Marcus Coates
16 Aug - 15 Nov 2009
© Marcus Coates
Blue footed booby, 2008
Production still from Human Report (2008)
Photo by Elke Hartmann
Courtesy the artist and Workplace Gallery
Blue footed booby, 2008
Production still from Human Report (2008)
Photo by Elke Hartmann
Courtesy the artist and Workplace Gallery
MARCUS COATES
16 AUGUST – 15 NOVEMBER 2009
What would animals advise? The artist Marcus Coates, who was born in 1968, explores human and social issues in his performances and the resulting video works. He experiments with forms of meaning and consciousness from the animal kingdom as parallel ways of experience and carries out almost shamanistic acts in an attempt to respond to urgent questions. In these performances, for which he dons half or full body costumes, he engages in a dialogue with the mode of being of animals and re-translates their voices into our language. In his first solo show to be staged at a Swiss institution, Coates presents a total of 6 of his video works for two-weekly periods. These ambivalent works oscillate between dark humour, fascination and irritation and are accompanied by notes and costumes used in the performances. Viewers can experience the artist himself in action on three occasions: Saturday, 29 August, 1 pm, as part of the «In Other Words» symposium; Saturday, 5 September, 10.30 pm, as part of the Lange Nacht der Museen programme; and from 20 – 24 October in different daily performances during the opening hours of the Kunsthalle Zürich.

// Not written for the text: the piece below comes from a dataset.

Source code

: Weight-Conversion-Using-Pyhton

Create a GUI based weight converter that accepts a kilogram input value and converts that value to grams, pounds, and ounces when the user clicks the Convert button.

Earlier this year Marcus Coates was invited to create a work by the Center for Digital Arts in Holon (Israel). As is often the case in his work, the artist sought out concrete and urgent societal problems and asked to be allowed to convey to the mayor in a performance the answer provided to one of his questions by the animal kingdom. This “séance” took place with an interpreter in the mayor’s tiny office like a curious kind of meeting situation. The mayor asked the artist for a solution to the problem of violence among the young people in Holon. Coates was dressed in a grotesque costume which combined elements of archaic rituals and civilisation trash with brute pragmatism in an improvisational but also alternative way: he wore a badger as head gear and a track suit whose side stripes reproduced the pattern on the badger’s coat in a kind of mimicry. When the mayor had asked his question, the artist stood up and after a brief period of concentration spontaneously produced a series of incomprehensible, chortling, squeaking and exploding sounds. He then sat down again on his chair and reported to the mayor about his encounters in the animal kingdom, in particular with a plover which steers attackers from its nest by pretending to be injured. Coates interpreted this as a metaphor, as general human behaviour but also deciphered its specific significance in relation to the political conflict in Israel.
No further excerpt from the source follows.